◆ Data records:
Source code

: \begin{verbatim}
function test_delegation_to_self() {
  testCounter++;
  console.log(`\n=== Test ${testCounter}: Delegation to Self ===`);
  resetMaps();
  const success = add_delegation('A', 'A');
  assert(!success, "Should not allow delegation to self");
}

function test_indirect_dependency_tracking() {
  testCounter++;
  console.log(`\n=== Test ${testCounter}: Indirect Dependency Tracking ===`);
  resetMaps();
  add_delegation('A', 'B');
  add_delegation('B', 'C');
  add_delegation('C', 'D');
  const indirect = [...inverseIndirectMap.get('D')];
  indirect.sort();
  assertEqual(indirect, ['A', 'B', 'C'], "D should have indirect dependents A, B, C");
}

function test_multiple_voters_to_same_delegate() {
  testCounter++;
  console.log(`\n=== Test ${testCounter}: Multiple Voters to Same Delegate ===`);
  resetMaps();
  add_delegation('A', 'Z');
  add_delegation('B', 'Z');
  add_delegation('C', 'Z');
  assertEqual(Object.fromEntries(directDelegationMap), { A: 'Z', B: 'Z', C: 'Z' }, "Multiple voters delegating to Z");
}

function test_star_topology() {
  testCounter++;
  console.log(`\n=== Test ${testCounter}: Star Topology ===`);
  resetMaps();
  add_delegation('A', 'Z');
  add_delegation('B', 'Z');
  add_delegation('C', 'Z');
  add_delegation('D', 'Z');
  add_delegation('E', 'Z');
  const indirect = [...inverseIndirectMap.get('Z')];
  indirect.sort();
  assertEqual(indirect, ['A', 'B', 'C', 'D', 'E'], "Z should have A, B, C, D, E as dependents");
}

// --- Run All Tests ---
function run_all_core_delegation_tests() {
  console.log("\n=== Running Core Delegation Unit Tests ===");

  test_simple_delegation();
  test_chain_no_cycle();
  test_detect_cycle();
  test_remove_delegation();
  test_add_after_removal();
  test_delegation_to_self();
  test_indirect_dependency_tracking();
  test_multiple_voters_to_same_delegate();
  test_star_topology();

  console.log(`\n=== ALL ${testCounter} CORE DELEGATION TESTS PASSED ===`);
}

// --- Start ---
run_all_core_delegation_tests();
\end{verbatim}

* * *

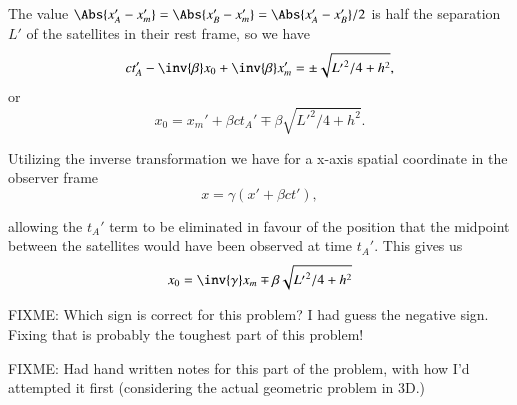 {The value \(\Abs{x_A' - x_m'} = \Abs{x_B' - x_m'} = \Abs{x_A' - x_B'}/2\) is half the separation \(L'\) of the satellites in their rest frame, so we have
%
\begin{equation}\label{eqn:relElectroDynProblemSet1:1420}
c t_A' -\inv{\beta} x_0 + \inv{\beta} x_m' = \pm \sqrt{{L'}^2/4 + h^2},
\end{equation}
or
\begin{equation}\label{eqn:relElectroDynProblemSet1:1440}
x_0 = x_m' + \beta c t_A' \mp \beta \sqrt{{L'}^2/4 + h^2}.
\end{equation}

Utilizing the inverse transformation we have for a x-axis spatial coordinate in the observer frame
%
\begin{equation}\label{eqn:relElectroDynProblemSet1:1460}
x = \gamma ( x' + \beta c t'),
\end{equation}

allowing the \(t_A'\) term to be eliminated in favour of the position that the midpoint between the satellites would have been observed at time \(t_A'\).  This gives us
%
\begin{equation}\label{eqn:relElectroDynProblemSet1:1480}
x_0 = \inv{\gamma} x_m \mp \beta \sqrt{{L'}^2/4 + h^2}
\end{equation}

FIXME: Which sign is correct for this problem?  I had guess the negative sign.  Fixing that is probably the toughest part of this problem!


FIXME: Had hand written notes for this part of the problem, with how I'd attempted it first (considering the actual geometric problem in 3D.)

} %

---

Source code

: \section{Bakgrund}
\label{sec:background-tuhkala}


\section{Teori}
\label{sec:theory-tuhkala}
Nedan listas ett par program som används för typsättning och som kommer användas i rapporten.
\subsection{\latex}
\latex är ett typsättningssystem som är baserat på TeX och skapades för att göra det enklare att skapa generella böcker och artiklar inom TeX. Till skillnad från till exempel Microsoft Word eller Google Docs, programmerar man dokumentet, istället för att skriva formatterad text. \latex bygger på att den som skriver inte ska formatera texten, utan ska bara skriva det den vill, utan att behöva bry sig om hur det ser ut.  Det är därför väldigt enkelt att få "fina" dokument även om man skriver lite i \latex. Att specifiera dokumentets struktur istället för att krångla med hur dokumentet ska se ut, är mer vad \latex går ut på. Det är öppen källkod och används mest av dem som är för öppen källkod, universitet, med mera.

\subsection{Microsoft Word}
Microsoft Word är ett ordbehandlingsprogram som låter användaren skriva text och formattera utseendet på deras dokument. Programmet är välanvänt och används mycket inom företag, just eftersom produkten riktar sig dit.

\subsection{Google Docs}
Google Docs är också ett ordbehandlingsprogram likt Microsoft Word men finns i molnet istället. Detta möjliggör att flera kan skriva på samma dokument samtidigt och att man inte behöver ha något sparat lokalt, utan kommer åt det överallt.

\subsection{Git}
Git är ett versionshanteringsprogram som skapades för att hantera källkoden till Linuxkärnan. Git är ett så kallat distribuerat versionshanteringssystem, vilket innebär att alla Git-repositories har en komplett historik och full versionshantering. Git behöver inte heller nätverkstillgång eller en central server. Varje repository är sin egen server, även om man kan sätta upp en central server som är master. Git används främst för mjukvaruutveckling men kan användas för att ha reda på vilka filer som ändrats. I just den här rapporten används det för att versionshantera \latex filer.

◆ WORK REQUEST:
Go through the records above, find each line with the string "skapades", and copy it.

◆ TASK SOLUTION:
\latex är ett typsättningssystem som är baserat på TeX och skapades för att göra det enklare att skapa generella böcker och artiklar inom TeX. Till skillnad från till exempel Microsoft Word eller Google Docs, programmerar man dokumentet, istället för att skriva formatterad text. \latex bygger på att den som skriver inte ska formatera texten, utan ska bara skriva det den vill, utan att behöva bry sig om hur det ser ut.  Det är därför väldigt enkelt att få "fina" dokument även om man skriver lite i \latex. Att specifiera dokumentets struktur istället för att krångla med hur dokumentet ska se ut, är mer vad \latex går ut på. Det är öppen källkod och används mest av dem som är för öppen källkod, universitet, med mera.
Git är ett versionshanteringsprogram som skapades för att hantera källkoden till Linuxkärnan. Git är ett så kallat distribuerat versionshanteringssystem, vilket innebär att alla Git-repositories har en komplett historik och full versionshantering. Git behöver inte heller nätverkstillgång eller en central server. Varje repository är sin egen server, även om man kan sätta upp en central server som är master. Git används främst för mjukvaruutveckling men kan användas för att ha reda på vilka filer som ändrats. I just den här rapporten används det för att versionshantera \latex filer.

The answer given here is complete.